Room use and Uratemp

A successful FTT bedroom tax appeal in Birkenhead has raised some new questions over ‘room use’ as an argument. The decision notice is here (HT Speyejoe).

The appellant had moved into the ‘3 bedroom’ property on marriage. He and his wife had lived there. A second room was used as a bedroom for her daughters when they stayed over. the third room, 7’8″ by 9’5″, was always considered too small to be a bedroom and used as a storeroom. On the death of his wife, the appellant moved the bed out of the second room. he then later used it as a gym, following developing disability issues. It occasionally contained a blow up bed for visitors.

The FTT found that one of the rooms had never been used as a bedroom and that second had been changed into a gym before the date of the bedroom tax decision.

The FTT went on to say:

The House of Lords Uratemp v Collins [sic] (albeit in a context of different legislation) held that the usage of a room defines what it is and that this depended on the facts at the time the decision was made. The Court also recognised that the housing provisions with which it was concerned in that case, recognised [sic] that circumstances might change during the currency of a tenancy. The Tribunal also relied in arriving at this conclusion on Upper Tribunal decision (Reference CH140/2013) [our report] applied by the First Tier Tribunal in Monmouth (Reference SC922/13/05323) [sic] [our report]. This of course means it is open to the Respondent to  make a fresh decision based on a subsequent change of use.

Given this decision, there was no need to deal with the room size argument.

The same argument appears to have been successful in a Liverpool decision

 

Oh, where to start!  While these are undoubtedly good results for the appellant tenants, and seem to broaden the argument on room use,  I simply can’t see the reasoning based on Uratemp surviving an Upper Tribunal appeal, or certainly not the Court of Appeal.

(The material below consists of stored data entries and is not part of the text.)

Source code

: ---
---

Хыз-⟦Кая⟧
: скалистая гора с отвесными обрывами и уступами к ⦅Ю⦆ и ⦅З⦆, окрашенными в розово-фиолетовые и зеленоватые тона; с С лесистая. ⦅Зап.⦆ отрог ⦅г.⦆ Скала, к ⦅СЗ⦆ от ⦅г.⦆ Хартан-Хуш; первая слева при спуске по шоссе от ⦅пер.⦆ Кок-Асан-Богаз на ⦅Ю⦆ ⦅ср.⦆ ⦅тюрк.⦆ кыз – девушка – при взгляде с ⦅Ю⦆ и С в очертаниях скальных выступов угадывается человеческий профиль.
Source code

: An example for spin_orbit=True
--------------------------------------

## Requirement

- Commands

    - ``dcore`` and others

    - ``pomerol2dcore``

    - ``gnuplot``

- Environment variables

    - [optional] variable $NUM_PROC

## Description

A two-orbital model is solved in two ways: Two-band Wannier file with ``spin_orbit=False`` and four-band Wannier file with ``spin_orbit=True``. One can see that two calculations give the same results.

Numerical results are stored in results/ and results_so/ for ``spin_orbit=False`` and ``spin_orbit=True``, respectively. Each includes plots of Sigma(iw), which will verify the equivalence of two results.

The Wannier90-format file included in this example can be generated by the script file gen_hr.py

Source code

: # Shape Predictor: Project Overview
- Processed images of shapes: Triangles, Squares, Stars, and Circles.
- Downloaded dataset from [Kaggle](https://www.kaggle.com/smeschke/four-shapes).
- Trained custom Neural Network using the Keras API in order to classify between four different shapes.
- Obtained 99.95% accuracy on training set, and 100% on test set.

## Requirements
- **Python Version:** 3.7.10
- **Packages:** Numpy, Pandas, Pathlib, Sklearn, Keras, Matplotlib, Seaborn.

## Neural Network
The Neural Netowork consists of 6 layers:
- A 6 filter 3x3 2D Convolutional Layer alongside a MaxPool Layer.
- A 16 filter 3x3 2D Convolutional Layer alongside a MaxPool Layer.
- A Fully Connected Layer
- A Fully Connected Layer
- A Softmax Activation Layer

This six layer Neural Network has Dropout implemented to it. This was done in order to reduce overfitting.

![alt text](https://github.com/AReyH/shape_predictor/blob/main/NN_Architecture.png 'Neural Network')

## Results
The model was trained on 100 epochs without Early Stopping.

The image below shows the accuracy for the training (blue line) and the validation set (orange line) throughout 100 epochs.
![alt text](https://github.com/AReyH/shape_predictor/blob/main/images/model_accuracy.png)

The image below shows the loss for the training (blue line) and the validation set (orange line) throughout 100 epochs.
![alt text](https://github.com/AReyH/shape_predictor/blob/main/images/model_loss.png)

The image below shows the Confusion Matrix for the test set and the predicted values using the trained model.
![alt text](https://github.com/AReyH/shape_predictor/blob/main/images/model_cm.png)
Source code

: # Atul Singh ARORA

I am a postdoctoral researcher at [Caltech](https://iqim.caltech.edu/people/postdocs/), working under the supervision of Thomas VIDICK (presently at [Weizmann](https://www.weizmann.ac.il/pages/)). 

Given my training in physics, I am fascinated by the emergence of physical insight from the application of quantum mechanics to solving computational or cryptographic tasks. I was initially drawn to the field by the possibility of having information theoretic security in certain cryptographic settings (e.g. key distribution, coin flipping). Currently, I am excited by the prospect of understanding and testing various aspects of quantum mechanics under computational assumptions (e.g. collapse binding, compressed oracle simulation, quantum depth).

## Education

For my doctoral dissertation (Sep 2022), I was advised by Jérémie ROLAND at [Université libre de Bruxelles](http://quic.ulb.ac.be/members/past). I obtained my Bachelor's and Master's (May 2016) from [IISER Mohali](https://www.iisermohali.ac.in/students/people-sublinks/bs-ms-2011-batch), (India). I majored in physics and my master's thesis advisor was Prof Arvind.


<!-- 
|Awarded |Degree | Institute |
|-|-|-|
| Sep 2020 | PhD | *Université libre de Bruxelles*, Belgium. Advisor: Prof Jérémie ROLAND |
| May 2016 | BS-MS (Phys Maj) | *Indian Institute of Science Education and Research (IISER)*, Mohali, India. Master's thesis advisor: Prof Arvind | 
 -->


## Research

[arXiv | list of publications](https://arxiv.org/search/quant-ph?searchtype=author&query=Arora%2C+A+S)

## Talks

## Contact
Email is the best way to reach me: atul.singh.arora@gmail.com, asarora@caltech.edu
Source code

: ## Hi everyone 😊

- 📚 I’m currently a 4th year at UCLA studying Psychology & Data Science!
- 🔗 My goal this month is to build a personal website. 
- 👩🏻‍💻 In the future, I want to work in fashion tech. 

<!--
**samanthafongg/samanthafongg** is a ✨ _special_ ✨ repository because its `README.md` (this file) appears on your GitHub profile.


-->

Uratemp Ventures Ltd v Collins [2001] UKHL 43 concerned whether a room without cooking facilities could be a ‘dwelling’ for the purposes of Section 1 Housing Act 1988. While the House of Lords did hold that whether a room was a ‘dwelling’ depended on use – specifically whether it was Mr Collins ‘home, where he lived’ (Lord Bingham at 12) – it is not to do with room use.

What Uratemp did not do was decide that the usage of a room decides what it is. The issue was purely and simply whether a room could be a dwelling. A dwelling is a term of legal significance, not least in Housing Act 1988. A dwelling could be one room, or could contain lots of rooms, from bedrooms, studies, morning rooms through to an indoor swimming pool, and still be a dwelling. Uratemp has nothing to say about room use, per se. What is more, the supposed finding of the House of Lords as referred to in these decisions, ‘usage of a room defines what it is’, appears nowhere in Uratemp. Clearly, the FTTs had not read Uratemp, if it was put before them.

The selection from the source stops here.